» **Assignment**: All lines below are to be output exactly as they stand.

[Data extracted from a collection]
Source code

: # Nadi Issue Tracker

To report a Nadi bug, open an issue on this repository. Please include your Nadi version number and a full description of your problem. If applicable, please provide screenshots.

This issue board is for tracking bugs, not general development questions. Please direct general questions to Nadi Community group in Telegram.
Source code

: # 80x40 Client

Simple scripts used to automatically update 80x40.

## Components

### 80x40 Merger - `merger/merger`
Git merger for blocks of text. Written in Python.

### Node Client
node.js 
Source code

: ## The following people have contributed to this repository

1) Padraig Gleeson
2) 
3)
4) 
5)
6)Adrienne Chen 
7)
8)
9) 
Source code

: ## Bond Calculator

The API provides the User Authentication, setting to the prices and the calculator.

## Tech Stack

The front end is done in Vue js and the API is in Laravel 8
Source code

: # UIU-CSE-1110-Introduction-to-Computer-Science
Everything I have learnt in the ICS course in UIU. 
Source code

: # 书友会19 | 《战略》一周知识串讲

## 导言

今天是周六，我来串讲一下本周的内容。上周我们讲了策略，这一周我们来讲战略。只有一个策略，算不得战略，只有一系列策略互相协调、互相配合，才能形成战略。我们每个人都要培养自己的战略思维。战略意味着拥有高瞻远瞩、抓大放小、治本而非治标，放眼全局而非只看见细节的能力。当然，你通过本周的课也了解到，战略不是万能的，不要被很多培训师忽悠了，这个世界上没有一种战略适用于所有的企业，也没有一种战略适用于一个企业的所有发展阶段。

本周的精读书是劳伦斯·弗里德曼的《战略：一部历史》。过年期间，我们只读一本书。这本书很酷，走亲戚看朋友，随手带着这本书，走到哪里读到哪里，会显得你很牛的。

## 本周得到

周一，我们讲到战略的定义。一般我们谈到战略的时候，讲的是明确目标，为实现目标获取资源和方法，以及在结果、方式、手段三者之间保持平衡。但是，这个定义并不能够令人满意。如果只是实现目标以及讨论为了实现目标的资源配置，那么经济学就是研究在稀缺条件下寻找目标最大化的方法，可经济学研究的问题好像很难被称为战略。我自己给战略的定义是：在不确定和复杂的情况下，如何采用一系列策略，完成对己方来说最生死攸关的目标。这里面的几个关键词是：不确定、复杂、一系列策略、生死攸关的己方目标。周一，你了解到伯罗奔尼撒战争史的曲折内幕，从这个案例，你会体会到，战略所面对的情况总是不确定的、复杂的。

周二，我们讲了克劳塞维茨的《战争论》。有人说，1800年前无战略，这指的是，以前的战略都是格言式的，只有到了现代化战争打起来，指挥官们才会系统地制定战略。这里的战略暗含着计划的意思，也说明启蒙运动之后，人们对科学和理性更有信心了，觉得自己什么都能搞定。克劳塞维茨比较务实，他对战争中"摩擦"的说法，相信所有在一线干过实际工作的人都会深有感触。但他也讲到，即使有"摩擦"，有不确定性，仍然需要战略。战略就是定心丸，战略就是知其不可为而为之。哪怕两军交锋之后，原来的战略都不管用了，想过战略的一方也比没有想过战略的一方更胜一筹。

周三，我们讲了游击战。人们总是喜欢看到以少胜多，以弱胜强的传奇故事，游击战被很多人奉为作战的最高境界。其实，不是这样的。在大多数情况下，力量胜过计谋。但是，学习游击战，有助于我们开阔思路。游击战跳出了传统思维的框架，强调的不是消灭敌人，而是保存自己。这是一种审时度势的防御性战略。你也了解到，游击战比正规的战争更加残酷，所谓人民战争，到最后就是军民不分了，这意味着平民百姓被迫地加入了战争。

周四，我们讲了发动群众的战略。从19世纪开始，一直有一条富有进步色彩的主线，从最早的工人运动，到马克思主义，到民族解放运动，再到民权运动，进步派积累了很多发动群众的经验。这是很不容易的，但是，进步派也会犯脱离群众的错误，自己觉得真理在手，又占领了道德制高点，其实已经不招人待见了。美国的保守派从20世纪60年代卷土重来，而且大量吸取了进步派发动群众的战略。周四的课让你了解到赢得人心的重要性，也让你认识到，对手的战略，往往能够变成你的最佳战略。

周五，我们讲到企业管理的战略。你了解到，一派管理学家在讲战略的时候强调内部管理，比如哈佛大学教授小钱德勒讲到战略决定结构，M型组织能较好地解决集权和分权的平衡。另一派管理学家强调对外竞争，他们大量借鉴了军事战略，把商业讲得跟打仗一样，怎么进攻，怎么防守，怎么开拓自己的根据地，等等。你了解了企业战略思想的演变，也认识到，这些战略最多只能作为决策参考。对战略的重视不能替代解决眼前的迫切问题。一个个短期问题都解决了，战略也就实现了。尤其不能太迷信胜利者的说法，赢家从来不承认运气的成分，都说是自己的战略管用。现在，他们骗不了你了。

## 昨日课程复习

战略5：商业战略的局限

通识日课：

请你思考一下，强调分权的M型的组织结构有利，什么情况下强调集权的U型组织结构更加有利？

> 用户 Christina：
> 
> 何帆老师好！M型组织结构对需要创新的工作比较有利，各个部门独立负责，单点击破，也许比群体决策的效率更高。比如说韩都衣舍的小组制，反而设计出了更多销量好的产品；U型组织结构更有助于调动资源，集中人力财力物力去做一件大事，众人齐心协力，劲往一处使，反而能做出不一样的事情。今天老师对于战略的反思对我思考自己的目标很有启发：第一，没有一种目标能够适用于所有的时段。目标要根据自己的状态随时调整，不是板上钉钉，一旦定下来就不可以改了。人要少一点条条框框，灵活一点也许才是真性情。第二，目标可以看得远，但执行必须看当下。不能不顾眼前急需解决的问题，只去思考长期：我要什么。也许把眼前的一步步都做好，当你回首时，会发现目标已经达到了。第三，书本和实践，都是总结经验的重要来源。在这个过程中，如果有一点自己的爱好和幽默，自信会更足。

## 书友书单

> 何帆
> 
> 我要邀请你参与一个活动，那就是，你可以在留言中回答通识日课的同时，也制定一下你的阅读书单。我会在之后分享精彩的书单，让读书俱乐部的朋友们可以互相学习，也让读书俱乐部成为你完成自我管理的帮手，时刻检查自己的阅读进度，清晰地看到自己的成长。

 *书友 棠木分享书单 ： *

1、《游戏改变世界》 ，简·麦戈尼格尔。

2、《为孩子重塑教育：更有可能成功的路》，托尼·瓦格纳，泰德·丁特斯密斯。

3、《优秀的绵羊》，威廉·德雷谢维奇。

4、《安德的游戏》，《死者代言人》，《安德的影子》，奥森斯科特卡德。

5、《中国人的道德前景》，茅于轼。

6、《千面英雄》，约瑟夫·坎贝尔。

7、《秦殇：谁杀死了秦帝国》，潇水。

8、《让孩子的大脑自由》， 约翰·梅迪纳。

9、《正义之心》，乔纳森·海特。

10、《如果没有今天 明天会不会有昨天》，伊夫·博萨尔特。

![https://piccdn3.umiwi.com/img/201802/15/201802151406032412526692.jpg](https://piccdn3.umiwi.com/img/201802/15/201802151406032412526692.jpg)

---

» **Solution for this problem**:
Source code

: # Nadi Issue Tracker

To report a Nadi bug, open an issue on this repository. Please include your Nadi version number and a full description of your problem. If applicable, please provide screenshots.

This issue board is for tracking bugs, not general development questions. Please direct general questions to Nadi Community group in Telegram.
Source code

: # 80x40 Client

Simple scripts used to automatically update 80x40.

## Components

### 80x40 Merger - `merger/merger`
Git merger for blocks of text. Written in Python.

### Node Client
node.js 
Source code

: ## The following people have contributed to this repository

1) Padraig Gleeson
2) 
3)
4) 
5)
6)Adrienne Chen 
7)
8)
9) 
Source code

: ## Bond Calculator

The API provides the User Authentication, setting to the prices and the calculator.

## Tech Stack

The front end is done in Vue js and the API is in Laravel 8
Source code

: # UIU-CSE-1110-Introduction-to-Computer-Science
Everything I have learnt in the ICS course in UIU. 
Source code

: # 书友会19 | 《战略》一周知识串讲

## 导言

今天是周六，我来串讲一下本周的内容。上周我们讲了策略，这一周我们来讲战略。只有一个策略，算不得战略，只有一系列策略互相协调、互相配合，才能形成战略。我们每个人都要培养自己的战略思维。战略意味着拥有高瞻远瞩、抓大放小、治本而非治标，放眼全局而非只看见细节的能力。当然，你通过本周的课也了解到，战略不是万能的，不要被很多培训师忽悠了，这个世界上没有一种战略适用于所有的企业，也没有一种战略适用于一个企业的所有发展阶段。

本周的精读书是劳伦斯·弗里德曼的《战略：一部历史》。过年期间，我们只读一本书。这本书很酷，走亲戚看朋友，随手带着这本书，走到哪里读到哪里，会显得你很牛的。

## 本周得到

周一，我们讲到战略的定义。一般我们谈到战略的时候，讲的是明确目标，为实现目标获取资源和方法，以及在结果、方式、手段三者之间保持平衡。但是，这个定义并不能够令人满意。如果只是实现目标以及讨论为了实现目标的资源配置，那么经济学就是研究在稀缺条件下寻找目标最大化的方法，可经济学研究的问题好像很难被称为战略。我自己给战略的定义是：在不确定和复杂的情况下，如何采用一系列策略，完成对己方来说最生死攸关的目标。这里面的几个关键词是：不确定、复杂、一系列策略、生死攸关的己方目标。周一，你了解到伯罗奔尼撒战争史的曲折内幕，从这个案例，你会体会到，战略所面对的情况总是不确定的、复杂的。

周二，我们讲了克劳塞维茨的《战争论》。有人说，1800年前无战略，这指的是，以前的战略都是格言式的，只有到了现代化战争打起来，指挥官们才会系统地制定战略。这里的战略暗含着计划的意思，也说明启蒙运动之后，人们对科学和理性更有信心了，觉得自己什么都能搞定。克劳塞维茨比较务实，他对战争中"摩擦"的说法，相信所有在一线干过实际工作的人都会深有感触。但他也讲到，即使有"摩擦"，有不确定性，仍然需要战略。战略就是定心丸，战略就是知其不可为而为之。哪怕两军交锋之后，原来的战略都不管用了，想过战略的一方也比没有想过战略的一方更胜一筹。

周三，我们讲了游击战。人们总是喜欢看到以少胜多，以弱胜强的传奇故事，游击战被很多人奉为作战的最高境界。其实，不是这样的。在大多数情况下，力量胜过计谋。但是，学习游击战，有助于我们开阔思路。游击战跳出了传统思维的框架，强调的不是消灭敌人，而是保存自己。这是一种审时度势的防御性战略。你也了解到，游击战比正规的战争更加残酷，所谓人民战争，到最后就是军民不分了，这意味着平民百姓被迫地加入了战争。

周四，我们讲了发动群众的战略。从19世纪开始，一直有一条富有进步色彩的主线，从最早的工人运动，到马克思主义，到民族解放运动，再到民权运动，进步派积累了很多发动群众的经验。这是很不容易的，但是，进步派也会犯脱离群众的错误，自己觉得真理在手，又占领了道德制高点，其实已经不招人待见了。美国的保守派从20世纪60年代卷土重来，而且大量吸取了进步派发动群众的战略。周四的课让你了解到赢得人心的重要性，也让你认识到，对手的战略，往往能够变成你的最佳战略。

周五，我们讲到企业管理的战略。你了解到，一派管理学家在讲战略的时候强调内部管理，比如哈佛大学教授小钱德勒讲到战略决定结构，M型组织能较好地解决集权和分权的平衡。另一派管理学家强调对外竞争，他们大量借鉴了军事战略，把商业讲得跟打仗一样，怎么进攻，怎么防守，怎么开拓自己的根据地，等等。你了解了企业战略思想的演变，也认识到，这些战略最多只能作为决策参考。对战略的重视不能替代解决眼前的迫切问题。一个个短期问题都解决了，战略也就实现了。尤其不能太迷信胜利者的说法，赢家从来不承认运气的成分，都说是自己的战略管用。现在，他们骗不了你了。

## 昨日课程复习

战略5：商业战略的局限

通识日课：

请你思考一下，强调分权的M型的组织结构有利，什么情况下强调集权的U型组织结构更加有利？

> 用户 Christina：
> 
> 何帆老师好！M型组织结构对需要创新的工作比较有利，各个部门独立负责，单点击破，也许比群体决策的效率更高。比如说韩都衣舍的小组制，反而设计出了更多销量好的产品；U型组织结构更有助于调动资源，集中人力财力物力去做一件大事，众人齐心协力，劲往一处使，反而能做出不一样的事情。今天老师对于战略的反思对我思考自己的目标很有启发：第一，没有一种目标能够适用于所有的时段。目标要根据自己的状态随时调整，不是板上钉钉，一旦定下来就不可以改了。人要少一点条条框框，灵活一点也许才是真性情。第二，目标可以看得远，但执行必须看当下。不能不顾眼前急需解决的问题，只去思考长期：我要什么。也许把眼前的一步步都做好，当你回首时，会发现目标已经达到了。第三，书本和实践，都是总结经验的重要来源。在这个过程中，如果有一点自己的爱好和幽默，自信会更足。

## 书友书单

> 何帆
> 
> 我要邀请你参与一个活动，那就是，你可以在留言中回答通识日课的同时，也制定一下你的阅读书单。我会在之后分享精彩的书单，让读书俱乐部的朋友们可以互相学习，也让读书俱乐部成为你完成自我管理的帮手，时刻检查自己的阅读进度，清晰地看到自己的成长。

 *书友 棠木分享书单 ： *

1、《游戏改变世界》 ，简·麦戈尼格尔。

2、《为孩子重塑教育：更有可能成功的路》，托尼·瓦格纳，泰德·丁特斯密斯。

3、《优秀的绵羊》，威廉·德雷谢维奇。

4、《安德的游戏》，《死者代言人》，《安德的影子》，奥森斯科特卡德。

5、《中国人的道德前景》，茅于轼。

6、《千面英雄》，约瑟夫·坎贝尔。

7、《秦殇：谁杀死了秦帝国》，潇水。

8、《让孩子的大脑自由》， 约翰·梅迪纳。

9、《正义之心》，乔纳森·海特。

10、《如果没有今天 明天会不会有昨天》，伊夫·博萨尔特。

![https://piccdn3.umiwi.com/img/201802/15/201802151406032412526692.jpg](https://piccdn3.umiwi.com/img/201802/15/201802151406032412526692.jpg)

---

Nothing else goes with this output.